Facebook has been accused of strategizing to interfere with Australia’s legislative process, by deliberately blocking Facebook pages for emergency, health and government services during its news blackout in February 2021.

According to a report from the Wall Street Journalemployees of the company have presented evidence supported by Help for whistleblowerswhich suggest an internal team was specifically tasked with creating “an overly broad and sloppy process for removing pages”, while also taking deliberate steps to hide information about their plans.

The whistleblowers allege this was done to gain an advantage over the Australian government and secure key changes, before a bill is passed. In a deeply ironic twist, the purpose of the bill was to counter Facebook’s excessive bargaining power.

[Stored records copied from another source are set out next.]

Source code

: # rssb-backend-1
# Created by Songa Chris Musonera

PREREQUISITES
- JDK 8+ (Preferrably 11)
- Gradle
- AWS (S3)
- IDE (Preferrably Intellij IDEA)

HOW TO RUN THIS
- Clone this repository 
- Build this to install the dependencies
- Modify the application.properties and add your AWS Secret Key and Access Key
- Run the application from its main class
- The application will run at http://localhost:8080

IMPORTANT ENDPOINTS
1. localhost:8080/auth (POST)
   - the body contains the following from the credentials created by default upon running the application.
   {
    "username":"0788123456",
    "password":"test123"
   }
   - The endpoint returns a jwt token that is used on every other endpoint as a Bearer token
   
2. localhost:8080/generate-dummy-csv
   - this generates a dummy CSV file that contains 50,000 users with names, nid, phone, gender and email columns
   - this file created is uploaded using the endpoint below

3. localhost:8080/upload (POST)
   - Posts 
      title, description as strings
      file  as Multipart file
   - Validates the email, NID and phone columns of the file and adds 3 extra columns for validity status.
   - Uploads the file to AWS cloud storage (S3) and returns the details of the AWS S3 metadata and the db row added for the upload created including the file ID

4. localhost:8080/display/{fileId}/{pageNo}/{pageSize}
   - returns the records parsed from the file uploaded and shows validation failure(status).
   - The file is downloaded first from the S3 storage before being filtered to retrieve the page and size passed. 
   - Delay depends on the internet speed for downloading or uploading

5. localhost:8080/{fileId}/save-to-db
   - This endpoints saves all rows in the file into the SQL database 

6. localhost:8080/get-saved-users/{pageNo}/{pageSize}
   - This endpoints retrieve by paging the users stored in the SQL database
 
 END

If the allegations are found to be true, there are likely to be legal repercussions. So what can we expect?

the chain of events

In recent years, Australia’s efforts to rein in Big Tech have earned it flashes of global attention. This peaked with 2021 Media Trading Codea law designed to encourage Google and Facebook to make deals with news publishers to support the cost of public interest journalism.

The law is best known for Facebook’s retaliation. On February 18, 2021, Facebook acted dramatically previous threat and imposed a “news recall” or “blackout.”

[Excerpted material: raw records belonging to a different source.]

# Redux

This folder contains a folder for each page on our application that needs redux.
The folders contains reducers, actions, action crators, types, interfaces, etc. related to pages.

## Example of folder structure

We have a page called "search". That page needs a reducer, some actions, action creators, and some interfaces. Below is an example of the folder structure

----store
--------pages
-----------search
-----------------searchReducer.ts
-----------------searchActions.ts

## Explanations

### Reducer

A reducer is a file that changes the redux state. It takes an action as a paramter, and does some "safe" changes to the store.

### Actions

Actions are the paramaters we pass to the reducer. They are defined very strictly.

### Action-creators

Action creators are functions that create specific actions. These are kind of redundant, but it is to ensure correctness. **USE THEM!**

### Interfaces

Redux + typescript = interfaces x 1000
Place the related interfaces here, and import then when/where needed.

The platform deleted tens of thousands of Australian pages. cast they weren’t just news pages – 17,000 pages representing government, charity, health, and fire and emergency services were also blacked out on the platform.

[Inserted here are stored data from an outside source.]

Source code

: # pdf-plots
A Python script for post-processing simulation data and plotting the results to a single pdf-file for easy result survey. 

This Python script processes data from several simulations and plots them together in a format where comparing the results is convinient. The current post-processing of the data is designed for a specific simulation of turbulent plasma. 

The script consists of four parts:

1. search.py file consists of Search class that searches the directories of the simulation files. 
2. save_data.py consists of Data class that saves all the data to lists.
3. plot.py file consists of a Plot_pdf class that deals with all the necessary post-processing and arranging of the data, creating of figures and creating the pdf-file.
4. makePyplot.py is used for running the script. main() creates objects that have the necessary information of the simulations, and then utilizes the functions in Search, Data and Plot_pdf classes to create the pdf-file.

The story of Facebook was i had no choice. The federal government had passed the bill through the lower house the previous night. “with a heavy heart”, Facebook proceeded with the blackout, since the alternative was “to try to comply with a law that ignores the realities” of the value of Facebook, he said.

Facebook apologized for “inadvertently” removing non-news content and vowed to review affected pages.

Subterfuge and consequences

Organizations cared about their pages. politicians and the journalists attacked Facebook and the government to fix the situation and, on the sidelines, many of us lament how devastatingly dependent we have become on an easily accessible but fragile privatized technology infrastructure. Meanwhile, Menlo Park sent in its negotiators.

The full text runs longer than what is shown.